> _EXERCISE REQUIREMENTS_:
The listing is to be reproduced exactly, excluding its pictures.

> _DATA UNDER STUDY_:
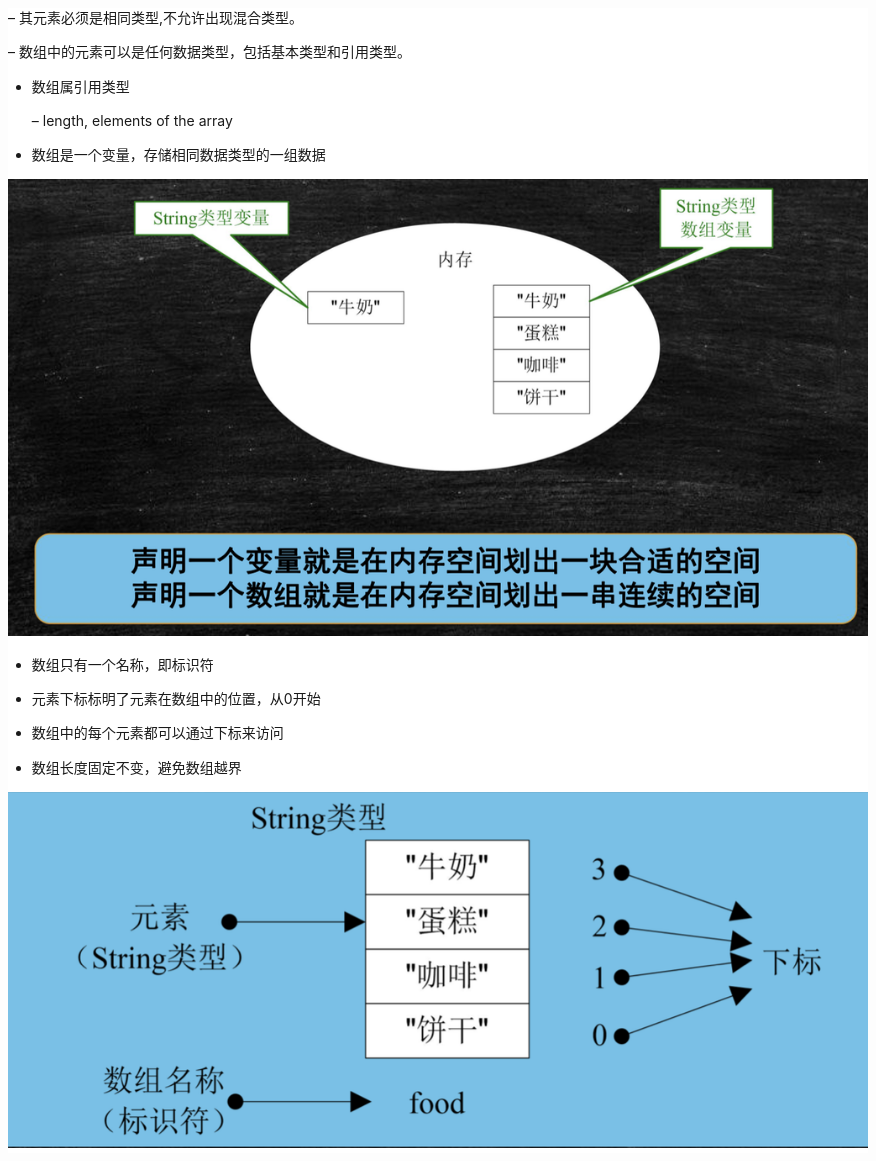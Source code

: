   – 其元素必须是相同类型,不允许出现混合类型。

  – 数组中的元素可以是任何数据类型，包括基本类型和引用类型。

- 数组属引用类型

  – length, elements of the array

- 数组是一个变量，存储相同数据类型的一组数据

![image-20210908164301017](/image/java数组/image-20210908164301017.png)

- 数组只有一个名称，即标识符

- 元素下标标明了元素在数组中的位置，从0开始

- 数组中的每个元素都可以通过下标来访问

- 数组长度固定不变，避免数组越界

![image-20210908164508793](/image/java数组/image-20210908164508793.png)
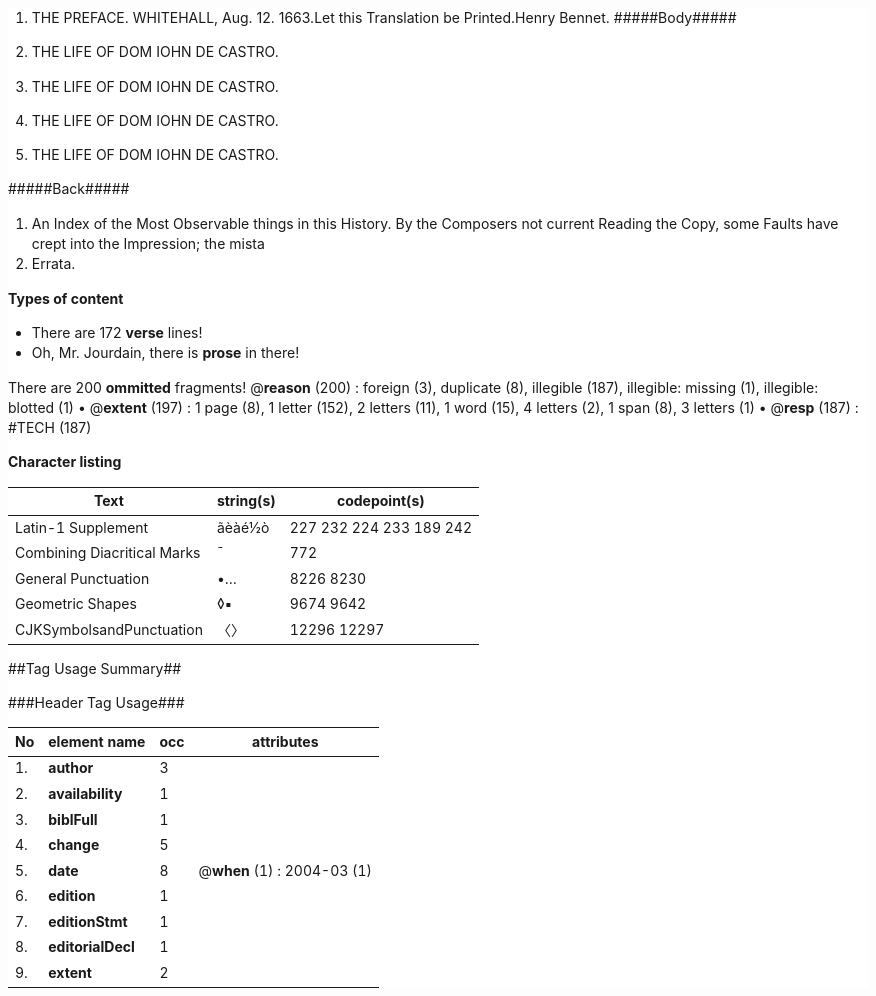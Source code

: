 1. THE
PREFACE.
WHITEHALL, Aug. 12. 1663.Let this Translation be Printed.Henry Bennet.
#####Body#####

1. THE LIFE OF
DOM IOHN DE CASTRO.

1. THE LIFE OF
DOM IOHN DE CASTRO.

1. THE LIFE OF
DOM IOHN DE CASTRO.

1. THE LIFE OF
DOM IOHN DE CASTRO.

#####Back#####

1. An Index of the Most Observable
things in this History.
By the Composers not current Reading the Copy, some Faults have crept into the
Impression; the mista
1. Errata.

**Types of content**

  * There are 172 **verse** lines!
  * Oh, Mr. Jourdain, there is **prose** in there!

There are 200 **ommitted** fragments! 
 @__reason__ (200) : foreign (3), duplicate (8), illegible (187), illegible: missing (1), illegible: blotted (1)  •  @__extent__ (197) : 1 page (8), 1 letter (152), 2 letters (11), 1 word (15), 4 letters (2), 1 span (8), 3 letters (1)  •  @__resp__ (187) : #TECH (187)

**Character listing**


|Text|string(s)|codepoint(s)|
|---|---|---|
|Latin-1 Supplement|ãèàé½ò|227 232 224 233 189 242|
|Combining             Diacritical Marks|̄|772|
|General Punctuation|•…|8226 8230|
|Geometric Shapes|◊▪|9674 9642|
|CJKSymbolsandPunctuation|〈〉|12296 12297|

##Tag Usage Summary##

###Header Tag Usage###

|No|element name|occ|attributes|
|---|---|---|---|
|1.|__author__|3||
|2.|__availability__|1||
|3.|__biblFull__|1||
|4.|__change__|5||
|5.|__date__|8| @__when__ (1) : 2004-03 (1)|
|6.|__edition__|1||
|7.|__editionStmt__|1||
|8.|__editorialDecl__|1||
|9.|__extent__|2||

> _EXPECTED OUTPUT_:
Source code

:   – 其元素必须是相同类型,不允许出现混合类型。

  – 数组中的元素可以是任何数据类型，包括基本类型和引用类型。

- 数组属引用类型

  – length, elements of the array

- 数组是一个变量，存储相同数据类型的一组数据

![image-20210908164301017](/image/java数组/image-20210908164301017.png)

- 数组只有一个名称，即标识符

- 元素下标标明了元素在数组中的位置，从0开始

- 数组中的每个元素都可以通过下标来访问

- 数组长度固定不变，避免数组越界

![image-20210908164508793](/image/java数组/image-20210908164508793.png)
Source code

: 1. THE
PREFACE.
WHITEHALL, Aug. 12. 1663.Let this Translation be Printed.Henry Bennet.
#####Body#####

1. THE LIFE OF
DOM IOHN DE CASTRO.

1. THE LIFE OF
DOM IOHN DE CASTRO.

1. THE LIFE OF
DOM IOHN DE CASTRO.

1. THE LIFE OF
DOM IOHN DE CASTRO.

#####Back#####

1. An Index of the Most Observable
things in this History.
By the Composers not current Reading the Copy, some Faults have crept into the
Impression; the mista
1. Errata.

**Types of content**

  * There are 172 **verse** lines!
  * Oh, Mr. Jourdain, there is **prose** in there!

There are 200 **ommitted** fragments! 
 @__reason__ (200) : foreign (3), duplicate (8), illegible (187), illegible: missing (1), illegible: blotted (1)  •  @__extent__ (197) : 1 page (8), 1 letter (152), 2 letters (11), 1 word (15), 4 letters (2), 1 span (8), 3 letters (1)  •  @__resp__ (187) : #TECH (187)

**Character listing**


|Text|string(s)|codepoint(s)|
|---|---|---|
|Latin-1 Supplement|ãèàé½ò|227 232 224 233 189 242|
|Combining             Diacritical Marks|̄|772|
|General Punctuation|•…|8226 8230|
|Geometric Shapes|◊▪|9674 9642|
|CJKSymbolsandPunctuation|〈〉|12296 12297|

##Tag Usage Summary##

###Header Tag Usage###

|No|element name|occ|attributes|
|---|---|---|---|
|1.|__author__|3||
|2.|__availability__|1||
|3.|__biblFull__|1||
|4.|__change__|5||
|5.|__date__|8| @__when__ (1) : 2004-03 (1)|
|6.|__edition__|1||
|7.|__editionStmt__|1||
|8.|__editorialDecl__|1||
|9.|__extent__|2||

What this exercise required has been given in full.